VERDADE E ARROGANCIA

Todas as vezes que o sujeito está tentando dissimular, para que não revele a verdade, quando ele não está sendo sedutor, ele está sendo arrogante e muitas vezes, as duas coisas. Muitas vezes, ele está sendo arrogantemente sedutor. Muitas vezes, a gente tem essa ilusão de que o sujeito que é prepotente e arrogante é um sujeito mais verdadeiro. “Eu falo a verdade, por isso que eu sou assim”. Então, muitas vezes, o arrogante desperta até a idealização do outro, como se fosse alguém poderoso, como se fosse alguém verdadeiro, quando na realidade é o contrário.
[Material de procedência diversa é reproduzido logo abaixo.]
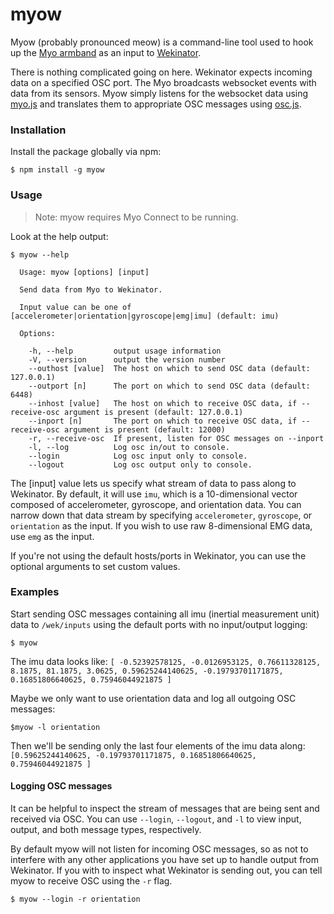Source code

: # myow

Myow (probably pronounced meow) is a command-line tool used to hook up the [Myo armband](https://www.myo.com/) as an input to [Wekinator](http://www.wekinator.org/).

There is nothing complicated going on here. Wekinator expects incoming data on a specified OSC port. The Myo broadcasts websocket events with data from its sensors. Myow simply listens for the websocket data using [myo.js](https://github.com/thalmiclabs/myo.js) and translates them to appropriate OSC messages using [osc.js](https://github.com/colinbdclark/osc.js).

### Installation

Install the package globally via npm:

```
$ npm install -g myow
```

### Usage

>Note: myow requires Myo Connect to be running.

Look at the help output: 

```
$ myow --help

  Usage: myow [options] [input]

  Send data from Myo to Wekinator.

  Input value can be one of [accelerometer|orientation|gyroscope|emg|imu] (default: imu)

  Options:

    -h, --help         output usage information
    -V, --version      output the version number
    --outhost [value]  The host on which to send OSC data (default: 127.0.0.1)
    --outport [n]      The port on which to send OSC data (default: 6448)
    --inhost [value]   The host on which to receive OSC data, if --receive-osc argument is present (default: 127.0.0.1)
    --inport [n]       The port on which to receive OSC data, if --receive-osc argument is present (default: 12000)
    -r, --receive-osc  If present, listen for OSC messages on --inport
    -l, --log          Log osc in/out to console.
    --login            Log osc input only to console.
    --logout           Log osc output only to console.
```

The [input] value lets us specify what stream of data to pass along to Wekinator. By default, it will use `imu`, which is a 10-dimensional vector composed of accelerometer, gyroscope, and orientation data. You can narrow down that data stream by specifying `accelerometer`, `gyroscope`, or `orientation` as the input. If you wish to use raw 8-dimensional EMG data, use `emg` as the input.

If you're not using the default hosts/ports in Wekinator, you can use the optional arguments to set custom values.

### Examples

Start sending OSC messages containing all imu (inertial measurement unit) data to `/wek/inputs` using the default ports with no input/output logging:

```
$ myow
```

The imu data looks like: `[ -0.52392578125, -0.0126953125, 0.76611328125, 8.1875, 81.1875, 3.0625, 0.59625244140625, -0.19793701171875, 0.16851806640625, 0.75946044921875 ]`

Maybe we only want to use orientation data and log all outgoing OSC messages:

```
$myow -l orientation
```

Then we'll be sending only the last four elements of the imu data along: `[0.59625244140625, -0.19793701171875, 0.16851806640625, 0.75946044921875 ]`

#### Logging OSC messages

It can be helpful to inspect the stream of messages that are being sent and received via OSC. You can use `--login`, `--logout`, and `-l` to view input, output, and both message types, respectively.

By default myow will not listen for incoming OSC messages, so as not to interfere with any other applications you have set up to handle output from Wekinator. If you with to inspect what Wekinator is sending out, you can tell myow to receive OSC using the `-r` flag.

```
$ myow --login -r orientation
```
Né? O sujeito que está seguro da sua verdade não precisa impor aquilo, não precisa ser arrogante.

DE K PARA O

Para quem não conhece Vishnu e sua manifestação em Krishna é aquela deidade azul, aquele Deus azulado da cultura védica, indiana e Krishna é a manifestação de Vishnu no mundo material. E K que é um vínculo de conhecimento, proposto por Bion é o que leva para a realidade última que é “O”. K seria a representação no mundo material da realidade última, que é a verdade absoluta, que é a realidade que existe independente da expectativa dos seres humanos.

MODO DA IGNORÂNCIA 

A transferência negativa está relacionada ao vínculo H que o Bion propõe. Vínculo Hate, ódio e também o seu equivalente negativo que é o menos H, menos ódio, enquanto um é o ódio manifesto, dentro da hostilidade o outro é uma dissimulação deste ódio, que vai aparecer por exemplo na crítica. O paciente, quando critica, ou ainda numa hipocrisia, os seus atos não correspondem com aquilo que ele profere. E este vínculo está ligado com Shiva, que é o encarregado da guna tamas que é o modo da ignorância da destruição. “Ah! Mas o modo da destruição é ruim!” Não é ruim. Ele faz parte do processo. Muitas vezes, ele precisa ser manifestado para que alguma experiência aconteça e as pessoas possam despertar e aprender com a experiência. Então, muitas vezes, a gente tem essa ideia de que a transferência negativa é ruim. Não, ela é necessária, isso não quer dizer que você precisa permitir ataques, mas, muitas vezes, a sua manifestação, em relação ao ataque do seu paciente vai ser extremamente terapêutica. Mostrar o limite. Dizer que daquela forma você não continua, para que o paciente possa acordar.